Rich Aussies boomers are branded ‘selfish and entitled’ after boasting about spending all their kids’ inheritance on luxury overseas travel on SBS Insight
A wealthy baby boomer couple who boasted of spending their adult children’s entire inheritance on lavish holidays abroad have been branded “selfish and spoiled” despite their son supporting their philosophy.
Leanne and Leon Ryland, a married couple from Victoria with two adult sons, consulted a financial planner four years ago before retiring after a lifetime of saving and frugality.
“We did everything right by investing in property, improving our pension provision and making sure everything was healthy, and by leaving a lot of other things alone,” Ms Ryland told SBS Insight on Tuesday night.
And he said, ‘You’re crazy if you don’t retire when you can, because you spend most of your wealth the first 10 years on travel or whatever, and then it starts to decline.’
‘It changes your mindset. You now enter a phase where you actually spend instead of saving.’
Since then, the couple have spent $170,000 on luxury vacations and cruises to see the “wonders of the world,” including Machu Picchu in Peru and trips to India, Sri Lanka and the Maldives.
They are scheduled to travel to the US again next month.
“I’m trying to convince him (her husband) that we have to spend it now because if we don’t spend it, he gets it,” Mrs Ryland said, pointing to her son who also appeared on the programme.
Baby boomers Leanne and Leon Ryland (pictured with their son Alex) consulted a financial planner, who told them to spend their money and travel while they still could.
The couple’s son, Alex (pictured), supports his parents’ plans to spend their savings and said he never considered their money as his own.
‘We can’t spend all that money, so let’s do it, because in 10 years we won’t be climbing the Great Wall of China. We won’t be going up Machu Picchu.
“We’re not going to do those things. So we have to do it now, because what else is there?”
The couple runs a private Facebook group called ‘SKIclub’, which stands for ‘spending kids’ inheritance’, where they share travel tips with other wealthy retirees.
The couple joked that they had collected piles of cheap tourist trinkets from their far-flung destinations, which they described as a “shelf full of shit.”
They claimed that this would be all their two sons would inherit.
Their son Alex, who appeared alongside them on the programme about the ‘booming economy’, might well be bitter that his parents’ wanderlust would likely leave him empty-handed.
But he supported their plans and said he never considered their money as his own.
“It’s their money,” he said.
“They’ve worked hard all their lives and invested a lot to get that money, so I think they should be able to do with it whatever they want.”
But not all viewers were so charmed by their philosophy.
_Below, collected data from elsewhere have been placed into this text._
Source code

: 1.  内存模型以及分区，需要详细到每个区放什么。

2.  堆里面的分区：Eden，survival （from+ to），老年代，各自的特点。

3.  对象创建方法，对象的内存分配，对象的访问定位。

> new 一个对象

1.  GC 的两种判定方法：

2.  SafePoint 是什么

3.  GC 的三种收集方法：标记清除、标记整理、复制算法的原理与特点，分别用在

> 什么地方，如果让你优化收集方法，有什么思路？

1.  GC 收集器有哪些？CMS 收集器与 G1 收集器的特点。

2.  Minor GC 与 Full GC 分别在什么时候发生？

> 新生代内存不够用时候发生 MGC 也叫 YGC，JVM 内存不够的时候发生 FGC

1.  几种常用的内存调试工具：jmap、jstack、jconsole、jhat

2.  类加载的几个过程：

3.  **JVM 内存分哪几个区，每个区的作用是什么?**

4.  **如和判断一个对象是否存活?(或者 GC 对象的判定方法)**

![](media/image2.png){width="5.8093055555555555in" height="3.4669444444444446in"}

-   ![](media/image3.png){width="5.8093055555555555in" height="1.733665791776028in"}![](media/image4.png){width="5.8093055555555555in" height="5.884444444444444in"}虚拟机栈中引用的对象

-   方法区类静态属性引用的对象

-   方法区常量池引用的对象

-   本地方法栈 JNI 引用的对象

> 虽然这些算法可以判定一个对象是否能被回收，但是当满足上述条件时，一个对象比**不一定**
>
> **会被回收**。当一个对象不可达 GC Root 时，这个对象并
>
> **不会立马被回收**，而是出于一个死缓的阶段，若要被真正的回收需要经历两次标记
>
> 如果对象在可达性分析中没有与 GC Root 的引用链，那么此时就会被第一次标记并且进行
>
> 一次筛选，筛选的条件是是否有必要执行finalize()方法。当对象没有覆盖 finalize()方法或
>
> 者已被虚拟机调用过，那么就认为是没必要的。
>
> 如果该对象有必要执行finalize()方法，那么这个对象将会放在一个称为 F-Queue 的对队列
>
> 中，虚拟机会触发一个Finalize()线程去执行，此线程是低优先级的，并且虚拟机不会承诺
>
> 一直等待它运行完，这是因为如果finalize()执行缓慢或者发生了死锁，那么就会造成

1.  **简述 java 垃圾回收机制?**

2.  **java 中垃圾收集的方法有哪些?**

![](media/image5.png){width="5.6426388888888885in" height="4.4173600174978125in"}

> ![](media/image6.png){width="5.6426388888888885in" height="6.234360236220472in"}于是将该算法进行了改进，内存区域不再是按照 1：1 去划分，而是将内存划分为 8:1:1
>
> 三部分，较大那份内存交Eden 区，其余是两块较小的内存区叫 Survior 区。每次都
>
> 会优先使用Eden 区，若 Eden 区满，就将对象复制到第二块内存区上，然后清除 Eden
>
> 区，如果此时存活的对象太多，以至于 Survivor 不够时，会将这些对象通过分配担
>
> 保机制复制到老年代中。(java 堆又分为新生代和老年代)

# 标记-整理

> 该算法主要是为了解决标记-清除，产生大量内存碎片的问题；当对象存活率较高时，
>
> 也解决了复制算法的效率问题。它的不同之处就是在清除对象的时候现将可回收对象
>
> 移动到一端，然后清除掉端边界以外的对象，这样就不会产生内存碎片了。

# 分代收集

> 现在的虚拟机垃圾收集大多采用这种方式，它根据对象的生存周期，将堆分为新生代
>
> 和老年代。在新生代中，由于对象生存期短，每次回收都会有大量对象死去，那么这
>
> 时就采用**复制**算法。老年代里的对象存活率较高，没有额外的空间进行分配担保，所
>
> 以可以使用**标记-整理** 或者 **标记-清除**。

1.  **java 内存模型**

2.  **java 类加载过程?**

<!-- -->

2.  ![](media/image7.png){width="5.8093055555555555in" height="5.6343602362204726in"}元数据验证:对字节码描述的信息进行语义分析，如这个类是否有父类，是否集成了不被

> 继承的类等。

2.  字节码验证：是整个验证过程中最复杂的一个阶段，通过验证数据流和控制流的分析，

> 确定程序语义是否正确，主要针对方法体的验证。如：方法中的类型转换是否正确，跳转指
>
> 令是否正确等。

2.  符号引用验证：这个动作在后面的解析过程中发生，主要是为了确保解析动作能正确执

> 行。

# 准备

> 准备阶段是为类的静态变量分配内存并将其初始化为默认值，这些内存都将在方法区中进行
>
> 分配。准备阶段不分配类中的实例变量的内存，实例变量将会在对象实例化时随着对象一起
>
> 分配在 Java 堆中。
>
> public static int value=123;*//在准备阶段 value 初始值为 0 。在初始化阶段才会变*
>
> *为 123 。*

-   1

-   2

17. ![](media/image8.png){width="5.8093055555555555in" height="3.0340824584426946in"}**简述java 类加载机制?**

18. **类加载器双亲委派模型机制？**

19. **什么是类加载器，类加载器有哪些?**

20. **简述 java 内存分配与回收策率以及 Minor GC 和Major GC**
The couple run a closed Facebook group called ‘SKIclub’, which stands for ‘spending kids’ inheritance’, where they share travel tips with other jet-setting and wealthy retirees.
One viewer accused baby boomers of being “bad.”
“They brag about their holidays abroad, without regard for the environment, and spend all their money so that their children will not inherit anything,” the authors of X say.
‘Hiding healthcare because of their perceived right to health and their refusal to die. Selfish and privileged.’
Another commented: ‘SBS Insight tonight is hilarious – boomer privilege at its finest and still not aware of it. So privileged.’
Sonja Van Vliet, another boomer who appeared on the show, said she lived in a Sydney suburb where house prices averaged $3 million.
“We own our own home. We have a healthy pension plan and a bit of investment,” Ms. Vliet said.
‘You know, by Australian standards we would certainly… “We call ourselves comfortable.”
But Mrs Vliet said she had been able to build up that wealth and security through ‘age’.
“When I started, I went straight from high school to college. I couldn’t find a full-time job at the time,” she recalls.
My parents came from a working class background. WWe lived in the western suburbs and you were definitely expected to be able to stand on your own two feet pretty quickly.
‘And I did. In my early 20s, I was able to buy an apartment in the western suburbs for $42,000. I was making $21,000 at the time, so that was a bargain.’
Mrs Vliet said that she could then buy further in the city.
Fellow boomer Lorna Shuker also shares how she and her husband bought their first home for $62,000, without any help from her parents.
“My family was very poor, they never had their own house or even a car,” she told the program.
‘I became a nurse because you got paid for it and got a degree at the same time, and I saved a lot.’
Since then, Ms. Shuker has been able to buy and sell properties worth several million dollars, and she describes her current life as “comfortable.”
She said she thinks the baby boomer generation is a “wonderful generation.”
“It was a wonderful time growing up,” she said.
‘Life wasn’t as hectic as it is now.’
As for the younger generations, she said they are not “brilliant at budgeting.”
“I think they’re the generation that sees something and immediately wants it,” Ms. Shuker said.
‘And that’s why they use services like Afterpay and live beyond their means.
Another baby boomer, Craig Doyle, told how he had been able to buy five properties worth a total of $3 million using his pension fund, but he complained that he had been disadvantaged by high interest rates.